If magazine mergers and acquisitions currently reside in the Age of Private Equity, there is mounting evidence that the industry may be evolving toward the Era of the Small Deal. There is simply a limit to how many leviathan deals can be struck before buyers troll for smaller fry. However, the challenge for buyers will be to find smaller publishing operations that are suitable candidates for acquisition.

The Small and the Few
By a process of elimination, it becomes clear why there are so few publishing acquisitions available in, say, the $10 million to $20 million range;an arena that’s generally too small for the private equity investors but ideal for the right strategic, or in some cases, individual, buyer.

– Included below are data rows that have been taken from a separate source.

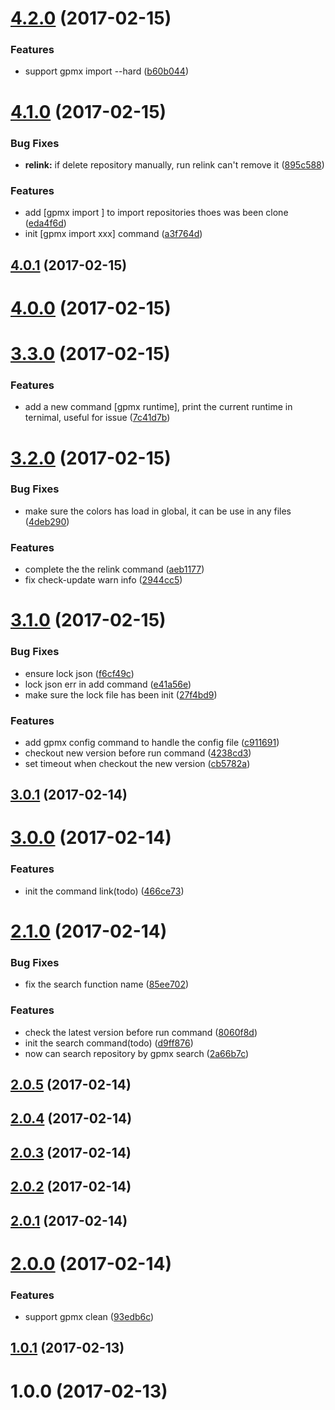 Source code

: <a name="4.2.0"></a>
# [4.2.0](https://github.com/axetroy/gpm/compare/v4.1.0...v4.2.0) (2017-02-15)


### Features

* support gpmx import --hard ([b60b044](https://github.com/axetroy/gpm/commit/b60b044))



<a name="4.1.0"></a>
# [4.1.0](https://github.com/axetroy/gpm/compare/v4.0.1...v4.1.0) (2017-02-15)


### Bug Fixes

* **relink:** if delete repository manually, run relink can't remove it ([895c588](https://github.com/axetroy/gpm/commit/895c588))


### Features

* add [gpmx import <path>] to import repositories thoes was been clone ([eda4f6d](https://github.com/axetroy/gpm/commit/eda4f6d))
* init [gpmx import xxx] command ([a3f764d](https://github.com/axetroy/gpm/commit/a3f764d))



<a name="4.0.1"></a>
## [4.0.1](https://github.com/axetroy/gpm/compare/v4.0.0...v4.0.1) (2017-02-15)



<a name="4.0.0"></a>
# [4.0.0](https://github.com/axetroy/gpm/compare/v3.3.0...v4.0.0) (2017-02-15)



<a name="3.3.0"></a>
# [3.3.0](https://github.com/axetroy/gpm/compare/v3.2.0...v3.3.0) (2017-02-15)


### Features

* add a new command [gpmx runtime], print the current runtime in ternimal, useful for issue ([7c41d7b](https://github.com/axetroy/gpm/commit/7c41d7b))



<a name="3.2.0"></a>
# [3.2.0](https://github.com/axetroy/gpm/compare/3.2.0...v3.2.0) (2017-02-15)


### Bug Fixes

* make sure the colors has load in global, it can be use in any files ([4deb290](https://github.com/axetroy/gpm/commit/4deb290))


### Features

* complete the the relink command ([aeb1177](https://github.com/axetroy/gpm/commit/aeb1177))
* fix check-update warn info ([2944cc5](https://github.com/axetroy/gpm/commit/2944cc5))



<a name="3.1.0"></a>
# [3.1.0](https://github.com/axetroy/gpm/compare/3.1.0...v3.1.0) (2017-02-15)


### Bug Fixes

* ensure lock json ([f6cf49c](https://github.com/axetroy/gpm/commit/f6cf49c))
* lock json err in add command ([e41a56e](https://github.com/axetroy/gpm/commit/e41a56e))
* make sure the lock file has been init ([27f4bd9](https://github.com/axetroy/gpm/commit/27f4bd9))


### Features

* add gpmx config command to handle the config file ([c911691](https://github.com/axetroy/gpm/commit/c911691))
* checkout new version before run command ([4238cd3](https://github.com/axetroy/gpm/commit/4238cd3))
* set timeout when checkout the new version ([cb5782a](https://github.com/axetroy/gpm/commit/cb5782a))



<a name="3.0.1"></a>
## [3.0.1](https://github.com/axetroy/gpm/compare/3.0.1...v3.0.1) (2017-02-14)



<a name="3.0.0"></a>
# [3.0.0](https://github.com/axetroy/gpm/compare/3.0.0...v3.0.0) (2017-02-14)


### Features

* init the command link(todo) ([466ce73](https://github.com/axetroy/gpm/commit/466ce73))



<a name="2.1.0"></a>
# [2.1.0](https://github.com/axetroy/gpm/compare/2.1.0...v2.1.0) (2017-02-14)


### Bug Fixes

* fix the search function name ([85ee702](https://github.com/axetroy/gpm/commit/85ee702))


### Features

* check the latest version before run command ([8060f8d](https://github.com/axetroy/gpm/commit/8060f8d))
* init the search command(todo) ([d9ff876](https://github.com/axetroy/gpm/commit/d9ff876))
* now can search repository by gpmx search <key> ([2a66b7c](https://github.com/axetroy/gpm/commit/2a66b7c))



<a name="2.0.5"></a>
## [2.0.5](https://github.com/axetroy/gpm/compare/2.0.5...v2.0.5) (2017-02-14)



<a name="2.0.4"></a>
## [2.0.4](https://github.com/axetroy/gpm/compare/2.0.4...v2.0.4) (2017-02-14)



<a name="2.0.3"></a>
## [2.0.3](https://github.com/axetroy/gpm/compare/2.0.3...v2.0.3) (2017-02-14)



<a name="2.0.2"></a>
## [2.0.2](https://github.com/axetroy/gpm/compare/2.0.2...v2.0.2) (2017-02-14)



<a name="2.0.1"></a>
## [2.0.1](https://github.com/axetroy/gpm/compare/2.0.1...v2.0.1) (2017-02-14)



<a name="2.0.0"></a>
# [2.0.0](https://github.com/axetroy/gpm/compare/2.0.0...v2.0.0) (2017-02-14)


### Features

* support gpmx clean ([93edb6c](https://github.com/axetroy/gpm/commit/93edb6c))



<a name="1.0.1"></a>
## [1.0.1](https://github.com/axetroy/gpm/compare/1.0.0...1.0.1) (2017-02-13)



<a name="1.0.0"></a>
# 1.0.0 (2017-02-13)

First, there simply aren’t that many publishing operations in this attractive target range, unless they happen to be a group or title owned by a larger company. If it’s a profitable division or title, it’s not likely to be for sale. The rare exception: If the company is desperate to raise capital. But most of those deals have already been done. On the other hand, if the group or title is under-performing, it’s probably not a good acquisition candidate anyway.

What about the legions of privately-owned magazines and magazine companies with revenues under $2 million or even under $1 million? Unless a title or company this small is an especially good fit, most of the larger buyers will not be interested. With a buying pool limited mostly to other small or mid-size publishers or individuals, it can be difficult to match the right buyer with the right seller.

Another factor that stacks the odds against finding a suitable acquisition: Buyers outnumber sellers by a wide margin. Many of the most attractive acquisitions in the sweet spot have long since cashed in the chips.

It stands to reason that a privately-owned publisher with $10-20 million in sales is in a position to command top dollar. Essentially, that is true, especially if the operation is profitable, is in growing markets, has a strong management team in place, and offers the Golden Trifecta of Communications: Print, events, and online services. You can be sure that the relatively few companies meeting this profile are bombarded with suitors. Yet many, maybe even most of them, won’t sell. Why?

Some are family businesses entangled in a web of ownership covenants that all but preclude selling to an outsider. Other family-owned businesses may simply prefer to remain just that, and pass the baton to succeeding generations.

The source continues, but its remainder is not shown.